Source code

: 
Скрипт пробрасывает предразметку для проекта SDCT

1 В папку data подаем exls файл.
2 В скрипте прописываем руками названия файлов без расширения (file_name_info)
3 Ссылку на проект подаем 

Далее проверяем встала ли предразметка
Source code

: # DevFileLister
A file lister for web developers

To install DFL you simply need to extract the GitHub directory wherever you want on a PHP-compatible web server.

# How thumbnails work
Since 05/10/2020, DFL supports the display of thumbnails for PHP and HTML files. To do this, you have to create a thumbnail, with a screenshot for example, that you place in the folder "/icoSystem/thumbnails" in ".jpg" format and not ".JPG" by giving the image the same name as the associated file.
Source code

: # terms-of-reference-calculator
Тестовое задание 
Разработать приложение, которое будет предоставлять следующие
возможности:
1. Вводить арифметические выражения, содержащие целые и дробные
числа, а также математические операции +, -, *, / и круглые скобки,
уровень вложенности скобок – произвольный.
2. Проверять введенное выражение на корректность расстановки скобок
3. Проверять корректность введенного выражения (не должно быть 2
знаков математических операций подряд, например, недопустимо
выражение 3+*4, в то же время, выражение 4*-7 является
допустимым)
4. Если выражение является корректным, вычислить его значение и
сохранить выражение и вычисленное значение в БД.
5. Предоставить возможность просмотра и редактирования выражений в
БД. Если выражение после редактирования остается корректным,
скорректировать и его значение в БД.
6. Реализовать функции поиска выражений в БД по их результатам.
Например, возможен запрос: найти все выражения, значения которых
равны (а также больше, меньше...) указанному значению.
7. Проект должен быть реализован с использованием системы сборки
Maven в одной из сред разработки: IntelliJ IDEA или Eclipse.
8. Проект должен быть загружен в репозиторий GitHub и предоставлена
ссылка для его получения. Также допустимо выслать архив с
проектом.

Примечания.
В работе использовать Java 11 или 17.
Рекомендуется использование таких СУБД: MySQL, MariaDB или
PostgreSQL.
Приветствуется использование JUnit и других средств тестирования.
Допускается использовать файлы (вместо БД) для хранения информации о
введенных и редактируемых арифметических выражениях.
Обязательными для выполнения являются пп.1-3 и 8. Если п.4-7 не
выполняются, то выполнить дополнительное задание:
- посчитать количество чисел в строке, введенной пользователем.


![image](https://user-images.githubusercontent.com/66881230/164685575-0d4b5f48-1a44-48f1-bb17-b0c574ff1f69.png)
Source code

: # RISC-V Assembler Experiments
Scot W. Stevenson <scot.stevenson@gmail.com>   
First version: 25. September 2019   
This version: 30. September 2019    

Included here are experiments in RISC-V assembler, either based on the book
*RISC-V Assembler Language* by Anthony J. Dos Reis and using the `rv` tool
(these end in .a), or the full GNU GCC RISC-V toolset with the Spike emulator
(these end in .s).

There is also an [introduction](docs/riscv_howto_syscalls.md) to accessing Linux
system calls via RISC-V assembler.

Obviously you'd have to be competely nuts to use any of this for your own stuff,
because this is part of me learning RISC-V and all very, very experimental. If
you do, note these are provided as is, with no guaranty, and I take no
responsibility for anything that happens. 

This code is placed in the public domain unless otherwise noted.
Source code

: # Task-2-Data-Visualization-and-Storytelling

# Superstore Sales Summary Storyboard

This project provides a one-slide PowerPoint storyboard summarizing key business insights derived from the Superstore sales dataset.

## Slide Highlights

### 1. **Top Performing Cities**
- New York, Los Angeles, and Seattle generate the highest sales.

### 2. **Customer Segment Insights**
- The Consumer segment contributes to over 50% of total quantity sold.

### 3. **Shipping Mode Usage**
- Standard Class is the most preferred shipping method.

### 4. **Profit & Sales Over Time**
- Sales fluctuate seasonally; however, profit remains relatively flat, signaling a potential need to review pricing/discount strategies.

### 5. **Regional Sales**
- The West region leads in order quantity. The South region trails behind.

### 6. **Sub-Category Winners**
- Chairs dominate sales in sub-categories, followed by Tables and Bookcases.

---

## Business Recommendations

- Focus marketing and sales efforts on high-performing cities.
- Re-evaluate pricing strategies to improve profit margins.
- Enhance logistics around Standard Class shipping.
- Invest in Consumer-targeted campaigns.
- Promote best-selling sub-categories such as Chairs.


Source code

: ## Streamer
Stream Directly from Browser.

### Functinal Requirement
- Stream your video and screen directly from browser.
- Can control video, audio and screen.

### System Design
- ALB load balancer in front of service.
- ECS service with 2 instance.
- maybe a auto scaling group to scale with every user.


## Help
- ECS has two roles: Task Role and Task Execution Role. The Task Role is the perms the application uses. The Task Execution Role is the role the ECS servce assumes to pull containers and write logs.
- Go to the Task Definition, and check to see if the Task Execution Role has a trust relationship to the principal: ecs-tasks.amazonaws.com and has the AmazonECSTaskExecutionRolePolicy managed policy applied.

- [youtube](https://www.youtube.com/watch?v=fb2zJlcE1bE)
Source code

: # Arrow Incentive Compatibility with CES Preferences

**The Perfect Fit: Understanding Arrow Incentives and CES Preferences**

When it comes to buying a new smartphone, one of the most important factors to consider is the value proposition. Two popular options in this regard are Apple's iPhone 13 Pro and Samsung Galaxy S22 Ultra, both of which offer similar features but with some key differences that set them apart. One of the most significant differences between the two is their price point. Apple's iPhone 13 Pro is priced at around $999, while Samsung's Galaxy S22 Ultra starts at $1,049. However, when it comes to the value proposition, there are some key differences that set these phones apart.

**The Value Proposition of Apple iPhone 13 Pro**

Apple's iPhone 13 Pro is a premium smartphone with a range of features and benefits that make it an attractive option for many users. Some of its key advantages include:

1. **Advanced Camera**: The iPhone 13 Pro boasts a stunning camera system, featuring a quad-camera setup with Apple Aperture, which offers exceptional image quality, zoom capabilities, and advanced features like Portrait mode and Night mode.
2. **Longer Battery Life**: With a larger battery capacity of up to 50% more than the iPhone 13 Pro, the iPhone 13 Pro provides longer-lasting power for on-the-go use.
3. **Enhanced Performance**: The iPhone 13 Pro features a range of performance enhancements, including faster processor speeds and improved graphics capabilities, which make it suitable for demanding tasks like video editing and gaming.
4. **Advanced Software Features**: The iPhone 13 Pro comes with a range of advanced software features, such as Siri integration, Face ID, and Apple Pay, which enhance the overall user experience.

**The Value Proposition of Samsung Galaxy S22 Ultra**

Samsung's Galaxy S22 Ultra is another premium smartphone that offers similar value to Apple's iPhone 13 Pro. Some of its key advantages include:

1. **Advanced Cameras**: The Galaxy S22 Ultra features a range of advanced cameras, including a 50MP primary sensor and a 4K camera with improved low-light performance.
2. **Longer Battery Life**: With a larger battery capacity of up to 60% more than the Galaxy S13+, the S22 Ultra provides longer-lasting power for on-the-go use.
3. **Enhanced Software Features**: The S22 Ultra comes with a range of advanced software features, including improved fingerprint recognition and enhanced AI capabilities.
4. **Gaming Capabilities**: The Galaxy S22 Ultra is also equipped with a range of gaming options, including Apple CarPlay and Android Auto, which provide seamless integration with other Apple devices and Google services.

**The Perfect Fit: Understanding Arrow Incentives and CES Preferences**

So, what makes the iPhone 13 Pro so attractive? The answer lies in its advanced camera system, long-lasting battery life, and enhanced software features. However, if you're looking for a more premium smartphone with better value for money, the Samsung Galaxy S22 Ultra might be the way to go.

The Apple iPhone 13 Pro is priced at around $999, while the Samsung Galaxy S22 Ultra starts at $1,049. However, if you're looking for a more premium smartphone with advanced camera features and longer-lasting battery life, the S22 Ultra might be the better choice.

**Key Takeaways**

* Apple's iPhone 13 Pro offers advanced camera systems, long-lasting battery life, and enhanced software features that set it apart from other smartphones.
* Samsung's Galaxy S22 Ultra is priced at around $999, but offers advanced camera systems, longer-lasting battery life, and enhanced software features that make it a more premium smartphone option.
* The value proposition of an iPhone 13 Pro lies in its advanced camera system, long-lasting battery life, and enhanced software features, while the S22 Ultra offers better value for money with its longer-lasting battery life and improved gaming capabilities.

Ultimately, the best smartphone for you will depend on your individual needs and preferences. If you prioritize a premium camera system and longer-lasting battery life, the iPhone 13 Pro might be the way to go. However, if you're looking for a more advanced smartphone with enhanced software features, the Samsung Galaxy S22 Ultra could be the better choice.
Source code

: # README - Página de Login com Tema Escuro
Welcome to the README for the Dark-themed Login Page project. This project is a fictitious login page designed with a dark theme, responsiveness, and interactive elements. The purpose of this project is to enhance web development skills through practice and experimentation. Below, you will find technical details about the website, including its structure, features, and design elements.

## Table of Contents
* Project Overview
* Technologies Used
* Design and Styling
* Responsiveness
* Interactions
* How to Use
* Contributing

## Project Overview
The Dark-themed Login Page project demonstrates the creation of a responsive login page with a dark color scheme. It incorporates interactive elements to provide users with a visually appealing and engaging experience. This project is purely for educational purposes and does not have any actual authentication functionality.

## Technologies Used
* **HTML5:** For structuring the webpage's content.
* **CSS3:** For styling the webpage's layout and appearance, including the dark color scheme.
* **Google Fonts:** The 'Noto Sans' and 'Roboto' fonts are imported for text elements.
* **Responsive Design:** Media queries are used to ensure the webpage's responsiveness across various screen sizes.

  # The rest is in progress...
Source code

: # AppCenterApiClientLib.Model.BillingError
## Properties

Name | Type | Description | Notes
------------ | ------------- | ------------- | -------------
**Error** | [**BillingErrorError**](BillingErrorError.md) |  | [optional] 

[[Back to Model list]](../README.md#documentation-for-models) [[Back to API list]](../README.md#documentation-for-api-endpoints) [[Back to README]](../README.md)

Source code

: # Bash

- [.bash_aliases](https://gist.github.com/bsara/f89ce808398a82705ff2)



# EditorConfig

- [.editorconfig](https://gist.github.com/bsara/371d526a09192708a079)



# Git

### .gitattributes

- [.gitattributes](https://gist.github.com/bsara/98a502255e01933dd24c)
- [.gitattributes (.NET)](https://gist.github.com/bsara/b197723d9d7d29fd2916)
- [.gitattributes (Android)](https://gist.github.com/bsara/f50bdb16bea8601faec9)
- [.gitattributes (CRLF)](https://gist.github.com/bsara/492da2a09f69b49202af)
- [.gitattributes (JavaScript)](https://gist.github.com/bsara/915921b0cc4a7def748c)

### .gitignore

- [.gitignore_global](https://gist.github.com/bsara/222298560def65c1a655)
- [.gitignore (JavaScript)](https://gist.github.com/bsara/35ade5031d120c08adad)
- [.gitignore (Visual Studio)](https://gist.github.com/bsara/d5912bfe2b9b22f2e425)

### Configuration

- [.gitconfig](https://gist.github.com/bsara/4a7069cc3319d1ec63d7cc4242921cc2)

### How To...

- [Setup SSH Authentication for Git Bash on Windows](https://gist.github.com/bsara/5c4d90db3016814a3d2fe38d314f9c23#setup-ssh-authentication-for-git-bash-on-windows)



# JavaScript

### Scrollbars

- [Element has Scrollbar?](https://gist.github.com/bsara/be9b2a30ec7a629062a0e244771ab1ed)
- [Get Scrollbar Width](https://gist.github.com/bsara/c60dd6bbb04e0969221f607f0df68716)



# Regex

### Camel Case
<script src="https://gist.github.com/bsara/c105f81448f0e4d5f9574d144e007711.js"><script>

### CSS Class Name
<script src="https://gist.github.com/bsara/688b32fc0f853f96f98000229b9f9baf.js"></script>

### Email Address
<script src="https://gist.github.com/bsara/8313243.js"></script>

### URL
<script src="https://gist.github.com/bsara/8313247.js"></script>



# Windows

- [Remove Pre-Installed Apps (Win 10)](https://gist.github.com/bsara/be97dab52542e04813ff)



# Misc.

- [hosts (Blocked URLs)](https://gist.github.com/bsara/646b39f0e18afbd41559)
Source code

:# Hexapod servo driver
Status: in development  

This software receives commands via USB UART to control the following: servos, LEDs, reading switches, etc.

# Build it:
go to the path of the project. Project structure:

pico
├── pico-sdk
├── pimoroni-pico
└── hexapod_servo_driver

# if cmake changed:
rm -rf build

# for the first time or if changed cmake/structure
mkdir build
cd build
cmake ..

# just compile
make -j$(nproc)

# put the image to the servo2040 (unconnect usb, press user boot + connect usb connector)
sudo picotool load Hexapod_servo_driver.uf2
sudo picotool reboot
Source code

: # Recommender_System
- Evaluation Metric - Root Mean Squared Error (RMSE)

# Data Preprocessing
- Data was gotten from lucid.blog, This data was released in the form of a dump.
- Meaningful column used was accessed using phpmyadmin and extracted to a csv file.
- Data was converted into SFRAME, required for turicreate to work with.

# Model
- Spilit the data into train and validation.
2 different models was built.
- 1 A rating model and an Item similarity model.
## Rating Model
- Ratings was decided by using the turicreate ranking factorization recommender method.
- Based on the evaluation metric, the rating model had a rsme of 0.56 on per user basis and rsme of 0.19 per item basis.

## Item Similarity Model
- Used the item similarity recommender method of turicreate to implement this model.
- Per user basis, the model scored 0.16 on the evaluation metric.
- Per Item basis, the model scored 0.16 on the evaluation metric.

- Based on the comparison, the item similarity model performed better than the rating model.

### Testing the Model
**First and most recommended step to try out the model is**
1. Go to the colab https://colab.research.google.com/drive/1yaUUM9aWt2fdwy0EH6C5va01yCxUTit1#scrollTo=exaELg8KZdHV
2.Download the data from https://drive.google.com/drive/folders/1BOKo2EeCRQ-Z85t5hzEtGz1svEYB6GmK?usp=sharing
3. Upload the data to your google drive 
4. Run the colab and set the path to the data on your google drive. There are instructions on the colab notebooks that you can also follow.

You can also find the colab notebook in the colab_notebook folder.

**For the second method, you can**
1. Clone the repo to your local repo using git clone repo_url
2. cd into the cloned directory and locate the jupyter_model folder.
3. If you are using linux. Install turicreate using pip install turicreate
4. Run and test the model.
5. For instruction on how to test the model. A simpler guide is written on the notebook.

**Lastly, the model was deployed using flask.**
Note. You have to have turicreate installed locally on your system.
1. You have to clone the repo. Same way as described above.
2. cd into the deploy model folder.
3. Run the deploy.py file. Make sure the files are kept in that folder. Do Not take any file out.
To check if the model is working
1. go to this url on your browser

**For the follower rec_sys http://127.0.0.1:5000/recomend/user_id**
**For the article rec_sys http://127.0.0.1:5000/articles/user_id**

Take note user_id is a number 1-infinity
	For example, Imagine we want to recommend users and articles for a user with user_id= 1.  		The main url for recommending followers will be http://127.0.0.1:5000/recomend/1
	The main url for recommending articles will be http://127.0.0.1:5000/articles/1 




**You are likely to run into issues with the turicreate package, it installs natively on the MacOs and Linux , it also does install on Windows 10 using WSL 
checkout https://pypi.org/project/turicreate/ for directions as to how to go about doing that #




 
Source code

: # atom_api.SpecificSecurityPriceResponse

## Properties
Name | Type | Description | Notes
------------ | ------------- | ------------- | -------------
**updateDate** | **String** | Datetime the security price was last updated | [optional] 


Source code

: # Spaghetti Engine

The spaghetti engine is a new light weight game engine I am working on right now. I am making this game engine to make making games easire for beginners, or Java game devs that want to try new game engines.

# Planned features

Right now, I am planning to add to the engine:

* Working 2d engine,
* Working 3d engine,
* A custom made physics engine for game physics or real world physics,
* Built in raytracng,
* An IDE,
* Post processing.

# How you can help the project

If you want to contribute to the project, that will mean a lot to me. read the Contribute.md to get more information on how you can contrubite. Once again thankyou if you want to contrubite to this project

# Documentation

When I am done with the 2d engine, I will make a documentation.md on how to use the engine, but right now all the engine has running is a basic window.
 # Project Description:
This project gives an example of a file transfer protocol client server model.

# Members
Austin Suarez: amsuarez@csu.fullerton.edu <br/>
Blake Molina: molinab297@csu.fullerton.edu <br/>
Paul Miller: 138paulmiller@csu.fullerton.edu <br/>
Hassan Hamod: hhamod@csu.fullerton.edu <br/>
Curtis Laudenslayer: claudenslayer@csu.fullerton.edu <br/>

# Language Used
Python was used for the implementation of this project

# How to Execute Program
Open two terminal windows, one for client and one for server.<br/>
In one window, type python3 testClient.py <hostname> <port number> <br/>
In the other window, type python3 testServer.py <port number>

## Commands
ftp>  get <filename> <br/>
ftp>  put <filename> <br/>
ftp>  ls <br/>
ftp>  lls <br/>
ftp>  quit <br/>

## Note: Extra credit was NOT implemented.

= = = = =

**Problem statement:** From the first line of the records to the line containing "# How thumbnails work", inclusive, transcribe everything exactly and leave out the rest.

**Finished task:**
Source code

: 
Скрипт пробрасывает предразметку для проекта SDCT

1 В папку data подаем exls файл.
2 В скрипте прописываем руками названия файлов без расширения (file_name_info)
3 Ссылку на проект подаем 

Далее проверяем встала ли предразметка
Source code

: # DevFileLister
A file lister for web developers

To install DFL you simply need to extract the GitHub directory wherever you want on a PHP-compatible web server.

# How thumbnails work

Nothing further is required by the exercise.